Roger Ebert was a dick. Is, in death, still a dick. Back in 1989, he reviewed, among other things, Dead Poets Society. He gave it two stars—but that’s not the worst of it. The worst of it was this: “The father is a strict, unyielding taskmaster, and the son, lacking the will to defy him, kills himself.” Kills himself? When I read that as a kid, excited for a screening at school the next day, I assured myself the suicide would happen at the beginning of the movie. Wrong. Said son, Neil, kills himself much nearer the end. So I spent most of class knowing it would—waiting for it to—happen. I’ve never forgiven Ebert for that unforgivable, as we now call it, spoiler.

I, like everyone, hate spoilers. They’re a special kind of soul-crushing. You do everything you can to avoid them, only to fall victim to a stray tweet, a loaded headline, an overeager Wikipedia editor. Or, on occasion, a devilish prank. On the day the last Harry Potter book came out—July 21, 2007—someone called my cell phone at 3 in the morning. For whatever reason, I answered. There was heavy breathing, and then two sickeningly voice-distorted words: “Hermione dies.” Click. Psychologists would refer to this as formative trauma. To this day, I have no idea who it was.

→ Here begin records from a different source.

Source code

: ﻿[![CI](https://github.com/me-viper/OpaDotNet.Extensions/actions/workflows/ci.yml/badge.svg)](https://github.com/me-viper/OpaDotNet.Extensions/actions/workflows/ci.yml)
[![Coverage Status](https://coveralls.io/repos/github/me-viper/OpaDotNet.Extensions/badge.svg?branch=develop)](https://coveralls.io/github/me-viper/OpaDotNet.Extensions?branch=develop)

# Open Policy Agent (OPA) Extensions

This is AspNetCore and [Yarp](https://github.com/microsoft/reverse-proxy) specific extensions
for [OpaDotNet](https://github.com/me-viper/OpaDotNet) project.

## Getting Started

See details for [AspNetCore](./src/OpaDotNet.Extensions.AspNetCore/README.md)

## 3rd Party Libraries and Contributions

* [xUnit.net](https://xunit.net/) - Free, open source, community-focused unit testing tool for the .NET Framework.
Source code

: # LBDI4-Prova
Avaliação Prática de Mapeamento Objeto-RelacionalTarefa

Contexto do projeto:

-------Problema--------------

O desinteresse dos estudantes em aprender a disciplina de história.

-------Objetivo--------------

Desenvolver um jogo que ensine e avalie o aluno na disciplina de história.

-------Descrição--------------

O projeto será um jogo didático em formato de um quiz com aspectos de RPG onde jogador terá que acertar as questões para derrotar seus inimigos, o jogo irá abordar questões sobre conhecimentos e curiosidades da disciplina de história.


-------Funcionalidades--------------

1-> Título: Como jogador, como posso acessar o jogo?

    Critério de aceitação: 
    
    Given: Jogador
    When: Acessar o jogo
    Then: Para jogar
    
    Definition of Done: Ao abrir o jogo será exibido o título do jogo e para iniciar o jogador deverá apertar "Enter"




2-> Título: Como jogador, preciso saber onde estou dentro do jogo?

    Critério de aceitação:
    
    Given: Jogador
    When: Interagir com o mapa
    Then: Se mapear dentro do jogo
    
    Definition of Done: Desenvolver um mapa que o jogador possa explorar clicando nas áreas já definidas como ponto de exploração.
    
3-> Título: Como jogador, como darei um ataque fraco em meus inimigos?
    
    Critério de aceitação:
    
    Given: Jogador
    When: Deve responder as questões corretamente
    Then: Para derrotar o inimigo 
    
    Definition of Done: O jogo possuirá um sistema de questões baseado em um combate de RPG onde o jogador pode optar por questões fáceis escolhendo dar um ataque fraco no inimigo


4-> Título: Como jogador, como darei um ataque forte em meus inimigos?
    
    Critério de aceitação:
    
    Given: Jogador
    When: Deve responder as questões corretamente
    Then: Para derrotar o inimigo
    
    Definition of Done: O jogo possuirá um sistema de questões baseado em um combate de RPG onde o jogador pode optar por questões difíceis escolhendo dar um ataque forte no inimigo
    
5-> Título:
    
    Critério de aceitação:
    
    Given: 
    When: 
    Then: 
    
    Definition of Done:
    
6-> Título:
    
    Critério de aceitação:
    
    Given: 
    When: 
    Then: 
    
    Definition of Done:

Hermione does not, of course, die. She very much lives, and goes on to snog Ron till some unwritten, presumably much-further-off death does them part. But how was I to know that? I read all of Deathly Hallows convinced that this—no, this—wait, here it comes—surely it must be now!—would be the part where Hermione would finally snuff it. Such is the proleptic agony of the enspoiled condition. Spoilers loom like shadows over a story, blotting out the light of possibility, ever announcing, Thanos-like, their horrible inevitability.

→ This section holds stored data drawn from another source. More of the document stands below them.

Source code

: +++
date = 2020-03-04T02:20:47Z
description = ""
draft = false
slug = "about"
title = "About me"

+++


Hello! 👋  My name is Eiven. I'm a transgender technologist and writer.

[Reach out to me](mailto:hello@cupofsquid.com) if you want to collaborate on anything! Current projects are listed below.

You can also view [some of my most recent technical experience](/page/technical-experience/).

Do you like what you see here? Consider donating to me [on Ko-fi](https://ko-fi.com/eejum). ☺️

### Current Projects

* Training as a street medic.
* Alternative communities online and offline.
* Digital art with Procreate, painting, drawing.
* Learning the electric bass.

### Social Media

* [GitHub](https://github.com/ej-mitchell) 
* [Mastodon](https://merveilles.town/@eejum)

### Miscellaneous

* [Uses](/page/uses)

There’s only one tool in the fight against that darkness, and you know it well: the SPOILER ALERT! The phrase dates back to the ’80s, when early computer geeks came online and realized some of their newfound peers had seen more Star Trek and read more comics than they had. In order to protect themselves from unwanted knowledge—like just how inevitable Thanos might be—they requested spoilers be formally alerted. Nearly half a century later, the practice has become so commonplace in nearly all writing about film, books, and TV that to make even coded references to possible major plot points is to prod the social internet into attack mode. We are all living, in other words, in the shadow of some teenage nerd’s angst.

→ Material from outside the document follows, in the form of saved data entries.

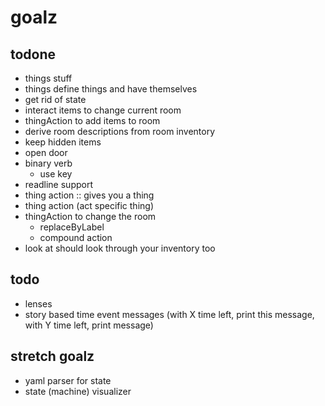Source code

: # goalz

## todone
- things stuff
- things define things and have themselves
- get rid of state
- interact items to change current room
- thingAction to add items to room
- derive room descriptions from room inventory
 - keep hidden items
- open door
- binary verb
  - use key
- readline support
- thing action :: gives you a thing
- thing action (act specific thing)
- thingAction to change the room
  - replaceByLabel
  - compound action
- look at should look through your inventory too

## todo
- lenses
- story based time event messages (with X time left, print this message, with Y time left, print message)

## stretch goalz
- yaml parser for state
- state (machine) visualizer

Well, now I think I hate spoiler alerts.

The obvious question spoiler alerts raise is this: What’s so scary about knowing what happens? About knowing, ultimately, how it ends? Nobody freaks out about beginnings. Actually, that’s not true. Beginnings freak people out for separate reasons. Think about artists, perpetually unsure of how to start their sure-to-be-great work. The intro of a song, the opening shot of a film, a journalist’s lede—you can practically see the blood beading at their temples as they struggle to commit to one path or another. The fantasy writer Patrick Rothfuss went through something like 40 drafts of the first page of his book The Name of the Wind. Janet Malcolm did a version of the same thing when she profiled the artist David Salle. In the end, that’s all she published in The New Yorker: “Forty-One False Starts.” We’re a society obsessed with origin stories, with beginnings.